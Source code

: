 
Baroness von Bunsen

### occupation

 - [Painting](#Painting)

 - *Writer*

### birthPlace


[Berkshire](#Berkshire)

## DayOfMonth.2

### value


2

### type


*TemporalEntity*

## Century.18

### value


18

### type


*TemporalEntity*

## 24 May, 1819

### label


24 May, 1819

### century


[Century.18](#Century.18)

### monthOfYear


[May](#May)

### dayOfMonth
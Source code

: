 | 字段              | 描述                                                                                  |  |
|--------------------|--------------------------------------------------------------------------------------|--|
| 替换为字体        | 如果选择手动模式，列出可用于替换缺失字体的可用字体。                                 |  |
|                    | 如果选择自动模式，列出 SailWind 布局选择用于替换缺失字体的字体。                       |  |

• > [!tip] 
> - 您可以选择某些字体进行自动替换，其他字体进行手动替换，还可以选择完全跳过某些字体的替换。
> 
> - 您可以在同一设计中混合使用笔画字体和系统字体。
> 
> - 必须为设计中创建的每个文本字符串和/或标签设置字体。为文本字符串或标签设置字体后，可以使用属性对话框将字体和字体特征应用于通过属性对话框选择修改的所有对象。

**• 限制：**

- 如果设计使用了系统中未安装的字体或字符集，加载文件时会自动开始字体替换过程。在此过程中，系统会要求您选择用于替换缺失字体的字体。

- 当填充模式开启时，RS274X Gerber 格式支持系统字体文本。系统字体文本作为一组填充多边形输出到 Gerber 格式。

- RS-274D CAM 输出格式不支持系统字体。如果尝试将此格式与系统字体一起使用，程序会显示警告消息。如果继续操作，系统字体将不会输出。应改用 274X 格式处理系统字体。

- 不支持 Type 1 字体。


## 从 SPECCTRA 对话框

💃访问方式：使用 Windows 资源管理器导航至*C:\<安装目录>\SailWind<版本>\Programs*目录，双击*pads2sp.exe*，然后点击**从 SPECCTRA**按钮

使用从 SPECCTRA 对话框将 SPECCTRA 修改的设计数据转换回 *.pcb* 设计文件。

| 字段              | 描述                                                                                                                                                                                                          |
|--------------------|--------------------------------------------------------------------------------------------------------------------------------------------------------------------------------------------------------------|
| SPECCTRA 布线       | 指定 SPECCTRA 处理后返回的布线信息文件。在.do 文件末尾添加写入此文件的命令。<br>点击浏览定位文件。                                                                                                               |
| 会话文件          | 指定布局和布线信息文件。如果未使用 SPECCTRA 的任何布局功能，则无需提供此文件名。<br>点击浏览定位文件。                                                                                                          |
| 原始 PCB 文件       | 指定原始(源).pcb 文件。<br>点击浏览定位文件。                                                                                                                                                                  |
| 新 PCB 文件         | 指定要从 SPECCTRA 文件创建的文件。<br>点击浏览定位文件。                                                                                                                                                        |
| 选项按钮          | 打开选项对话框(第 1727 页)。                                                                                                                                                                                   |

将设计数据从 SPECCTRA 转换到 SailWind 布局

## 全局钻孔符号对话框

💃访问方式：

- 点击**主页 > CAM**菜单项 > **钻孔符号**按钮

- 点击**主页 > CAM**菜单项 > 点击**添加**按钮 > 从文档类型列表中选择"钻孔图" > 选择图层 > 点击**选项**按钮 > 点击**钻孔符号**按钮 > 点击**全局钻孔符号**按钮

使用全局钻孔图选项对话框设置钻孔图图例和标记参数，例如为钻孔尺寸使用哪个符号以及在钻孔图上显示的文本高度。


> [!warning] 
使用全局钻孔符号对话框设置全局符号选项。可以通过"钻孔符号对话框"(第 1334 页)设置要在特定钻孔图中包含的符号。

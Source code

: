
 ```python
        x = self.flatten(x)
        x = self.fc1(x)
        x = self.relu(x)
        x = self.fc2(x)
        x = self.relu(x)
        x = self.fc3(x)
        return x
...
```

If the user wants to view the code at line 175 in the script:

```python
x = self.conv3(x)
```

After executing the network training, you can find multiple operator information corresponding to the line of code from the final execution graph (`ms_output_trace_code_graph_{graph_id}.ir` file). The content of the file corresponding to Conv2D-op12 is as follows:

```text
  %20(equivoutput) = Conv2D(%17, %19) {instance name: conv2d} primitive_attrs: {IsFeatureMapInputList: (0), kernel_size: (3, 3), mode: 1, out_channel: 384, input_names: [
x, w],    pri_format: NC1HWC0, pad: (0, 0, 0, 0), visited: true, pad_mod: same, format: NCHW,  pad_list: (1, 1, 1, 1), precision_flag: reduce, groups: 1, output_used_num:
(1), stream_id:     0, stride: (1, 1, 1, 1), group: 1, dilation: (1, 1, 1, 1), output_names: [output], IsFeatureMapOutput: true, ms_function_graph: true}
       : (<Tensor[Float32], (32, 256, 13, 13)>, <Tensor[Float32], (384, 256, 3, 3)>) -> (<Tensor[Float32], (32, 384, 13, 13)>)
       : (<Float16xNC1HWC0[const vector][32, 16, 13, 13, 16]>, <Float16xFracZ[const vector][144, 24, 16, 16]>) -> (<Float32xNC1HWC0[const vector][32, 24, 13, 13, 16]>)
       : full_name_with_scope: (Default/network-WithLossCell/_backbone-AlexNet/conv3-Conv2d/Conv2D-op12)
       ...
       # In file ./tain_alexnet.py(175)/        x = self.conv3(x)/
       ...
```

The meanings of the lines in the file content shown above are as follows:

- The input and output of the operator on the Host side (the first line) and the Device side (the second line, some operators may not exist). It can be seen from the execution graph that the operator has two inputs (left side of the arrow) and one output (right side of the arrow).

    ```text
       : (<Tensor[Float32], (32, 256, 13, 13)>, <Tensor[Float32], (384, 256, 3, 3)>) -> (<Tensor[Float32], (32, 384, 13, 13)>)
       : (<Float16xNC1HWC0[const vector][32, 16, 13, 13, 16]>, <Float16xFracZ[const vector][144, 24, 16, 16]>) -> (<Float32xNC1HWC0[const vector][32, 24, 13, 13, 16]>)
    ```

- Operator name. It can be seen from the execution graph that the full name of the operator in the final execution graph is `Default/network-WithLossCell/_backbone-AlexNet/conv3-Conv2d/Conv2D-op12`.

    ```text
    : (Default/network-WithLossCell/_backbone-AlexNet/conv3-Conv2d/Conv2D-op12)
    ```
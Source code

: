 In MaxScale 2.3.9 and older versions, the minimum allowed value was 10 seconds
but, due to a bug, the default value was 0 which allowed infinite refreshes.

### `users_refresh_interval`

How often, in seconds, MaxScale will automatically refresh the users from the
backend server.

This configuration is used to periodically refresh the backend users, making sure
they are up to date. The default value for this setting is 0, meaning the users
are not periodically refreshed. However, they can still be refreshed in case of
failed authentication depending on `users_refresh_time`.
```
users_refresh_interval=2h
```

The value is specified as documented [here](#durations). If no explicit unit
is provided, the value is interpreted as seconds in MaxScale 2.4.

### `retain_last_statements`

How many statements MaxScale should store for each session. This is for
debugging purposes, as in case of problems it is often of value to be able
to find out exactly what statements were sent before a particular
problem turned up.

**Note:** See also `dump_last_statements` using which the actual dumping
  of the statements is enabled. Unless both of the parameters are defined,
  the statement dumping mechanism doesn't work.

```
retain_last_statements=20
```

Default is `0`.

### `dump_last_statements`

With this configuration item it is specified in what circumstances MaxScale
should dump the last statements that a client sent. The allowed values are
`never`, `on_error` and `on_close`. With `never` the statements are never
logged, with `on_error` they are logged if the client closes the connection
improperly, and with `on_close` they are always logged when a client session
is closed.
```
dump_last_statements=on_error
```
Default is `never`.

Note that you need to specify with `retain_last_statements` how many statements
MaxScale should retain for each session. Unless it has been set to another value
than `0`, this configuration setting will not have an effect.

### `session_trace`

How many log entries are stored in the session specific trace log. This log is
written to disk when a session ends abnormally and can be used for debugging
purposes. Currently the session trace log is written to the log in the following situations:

════

ACTIVITY
Set all of the material down once more, unchanged.

ANSWER SPACE
Source code

: 
Baroness von Bunsen

### occupation

 - [Painting](#Painting)

 - *Writer*

### birthPlace


[Berkshire](#Berkshire)

## DayOfMonth.2

### value


2

### type


*TemporalEntity*

## Century.18

### value


18

### type


*TemporalEntity*

## 24 May, 1819

### label


24 May, 1819

### century


[Century.18](#Century.18)

### monthOfYear


[May](#May)

### dayOfMonth
Source code

: | 字段              | 描述                                                                                  |  |
|--------------------|--------------------------------------------------------------------------------------|--|
| 替换为字体        | 如果选择手动模式，列出可用于替换缺失字体的可用字体。                                 |  |
|                    | 如果选择自动模式，列出 SailWind 布局选择用于替换缺失字体的字体。                       |  |

• > [!tip] 
> - 您可以选择某些字体进行自动替换，其他字体进行手动替换，还可以选择完全跳过某些字体的替换。
> 
> - 您可以在同一设计中混合使用笔画字体和系统字体。
> 
> - 必须为设计中创建的每个文本字符串和/或标签设置字体。为文本字符串或标签设置字体后，可以使用属性对话框将字体和字体特征应用于通过属性对话框选择修改的所有对象。

**• 限制：**

- 如果设计使用了系统中未安装的字体或字符集，加载文件时会自动开始字体替换过程。在此过程中，系统会要求您选择用于替换缺失字体的字体。

- 当填充模式开启时，RS274X Gerber 格式支持系统字体文本。系统字体文本作为一组填充多边形输出到 Gerber 格式。

- RS-274D CAM 输出格式不支持系统字体。如果尝试将此格式与系统字体一起使用，程序会显示警告消息。如果继续操作，系统字体将不会输出。应改用 274X 格式处理系统字体。

- 不支持 Type 1 字体。


## 从 SPECCTRA 对话框

💃访问方式：使用 Windows 资源管理器导航至*C:\<安装目录>\SailWind<版本>\Programs*目录，双击*pads2sp.exe*，然后点击**从 SPECCTRA**按钮

使用从 SPECCTRA 对话框将 SPECCTRA 修改的设计数据转换回 *.pcb* 设计文件。

| 字段              | 描述                                                                                                                                                                                                          |
|--------------------|--------------------------------------------------------------------------------------------------------------------------------------------------------------------------------------------------------------|
| SPECCTRA 布线       | 指定 SPECCTRA 处理后返回的布线信息文件。在.do 文件末尾添加写入此文件的命令。<br>点击浏览定位文件。                                                                                                               |
| 会话文件          | 指定布局和布线信息文件。如果未使用 SPECCTRA 的任何布局功能，则无需提供此文件名。<br>点击浏览定位文件。                                                                                                          |
| 原始 PCB 文件       | 指定原始(源).pcb 文件。<br>点击浏览定位文件。                                                                                                                                                                  |
| 新 PCB 文件         | 指定要从 SPECCTRA 文件创建的文件。<br>点击浏览定位文件。                                                                                                                                                        |
| 选项按钮          | 打开选项对话框(第 1727 页)。                                                                                                                                                                                   |

将设计数据从 SPECCTRA 转换到 SailWind 布局

## 全局钻孔符号对话框

💃访问方式：

- 点击**主页 > CAM**菜单项 > **钻孔符号**按钮

- 点击**主页 > CAM**菜单项 > 点击**添加**按钮 > 从文档类型列表中选择"钻孔图" > 选择图层 > 点击**选项**按钮 > 点击**钻孔符号**按钮 > 点击**全局钻孔符号**按钮

使用全局钻孔图选项对话框设置钻孔图图例和标记参数，例如为钻孔尺寸使用哪个符号以及在钻孔图上显示的文本高度。


> [!warning] 
使用全局钻孔符号对话框设置全局符号选项。可以通过"钻孔符号对话框"(第 1334 页)设置要在特定钻孔图中包含的符号。

Source code

:
 ```python
        x = self.flatten(x)
        x = self.fc1(x)
        x = self.relu(x)
        x = self.fc2(x)
        x = self.relu(x)
        x = self.fc3(x)
        return x
...
```

If the user wants to view the code at line 175 in the script:

```python
x = self.conv3(x)
```

After executing the network training, you can find multiple operator information corresponding to the line of code from the final execution graph (`ms_output_trace_code_graph_{graph_id}.ir` file). The content of the file corresponding to Conv2D-op12 is as follows:

```text
  %20(equivoutput) = Conv2D(%17, %19) {instance name: conv2d} primitive_attrs: {IsFeatureMapInputList: (0), kernel_size: (3, 3), mode: 1, out_channel: 384, input_names: [
x, w],    pri_format: NC1HWC0, pad: (0, 0, 0, 0), visited: true, pad_mod: same, format: NCHW,  pad_list: (1, 1, 1, 1), precision_flag: reduce, groups: 1, output_used_num:
(1), stream_id:     0, stride: (1, 1, 1, 1), group: 1, dilation: (1, 1, 1, 1), output_names: [output], IsFeatureMapOutput: true, ms_function_graph: true}
       : (<Tensor[Float32], (32, 256, 13, 13)>, <Tensor[Float32], (384, 256, 3, 3)>) -> (<Tensor[Float32], (32, 384, 13, 13)>)
       : (<Float16xNC1HWC0[const vector][32, 16, 13, 13, 16]>, <Float16xFracZ[const vector][144, 24, 16, 16]>) -> (<Float32xNC1HWC0[const vector][32, 24, 13, 13, 16]>)
       : full_name_with_scope: (Default/network-WithLossCell/_backbone-AlexNet/conv3-Conv2d/Conv2D-op12)
       ...
       # In file ./tain_alexnet.py(175)/        x = self.conv3(x)/
       ...
```

The meanings of the lines in the file content shown above are as follows:

- The input and output of the operator on the Host side (the first line) and the Device side (the second line, some operators may not exist). It can be seen from the execution graph that the operator has two inputs (left side of the arrow) and one output (right side of the arrow).

    ```text
       : (<Tensor[Float32], (32, 256, 13, 13)>, <Tensor[Float32], (384, 256, 3, 3)>) -> (<Tensor[Float32], (32, 384, 13, 13)>)
       : (<Float16xNC1HWC0[const vector][32, 16, 13, 13, 16]>, <Float16xFracZ[const vector][144, 24, 16, 16]>) -> (<Float32xNC1HWC0[const vector][32, 24, 13, 13, 16]>)
    ```

- Operator name. It can be seen from the execution graph that the full name of the operator in the final execution graph is `Default/network-WithLossCell/_backbone-AlexNet/conv3-Conv2d/Conv2D-op12`.

    ```text
    : (Default/network-WithLossCell/_backbone-AlexNet/conv3-Conv2d/Conv2D-op12)
    ```
Source code

: In MaxScale 2.3.9 and older versions, the minimum allowed value was 10 seconds
but, due to a bug, the default value was 0 which allowed infinite refreshes.

### `users_refresh_interval`

How often, in seconds, MaxScale will automatically refresh the users from the
backend server.

This configuration is used to periodically refresh the backend users, making sure
they are up to date. The default value for this setting is 0, meaning the users
are not periodically refreshed. However, they can still be refreshed in case of
failed authentication depending on `users_refresh_time`.
```
users_refresh_interval=2h
```

The value is specified as documented [here](#durations). If no explicit unit
is provided, the value is interpreted as seconds in MaxScale 2.4.

### `retain_last_statements`

How many statements MaxScale should store for each session. This is for
debugging purposes, as in case of problems it is often of value to be able
to find out exactly what statements were sent before a particular
problem turned up.

**Note:** See also `dump_last_statements` using which the actual dumping
  of the statements is enabled. Unless both of the parameters are defined,
  the statement dumping mechanism doesn't work.

```
retain_last_statements=20
```

Default is `0`.

### `dump_last_statements`

With this configuration item it is specified in what circumstances MaxScale
should dump the last statements that a client sent. The allowed values are
`never`, `on_error` and `on_close`. With `never` the statements are never
logged, with `on_error` they are logged if the client closes the connection
improperly, and with `on_close` they are always logged when a client session
is closed.
```
dump_last_statements=on_error
```
Default is `never`.

Note that you need to specify with `retain_last_statements` how many statements
MaxScale should retain for each session. Unless it has been set to another value
than `0`, this configuration setting will not have an effect.

### `session_trace`

How many log entries are stored in the session specific trace log. This log is
written to disk when a session ends abnormally and can be used for debugging
purposes. Currently the session trace log is written to the log in the following situations:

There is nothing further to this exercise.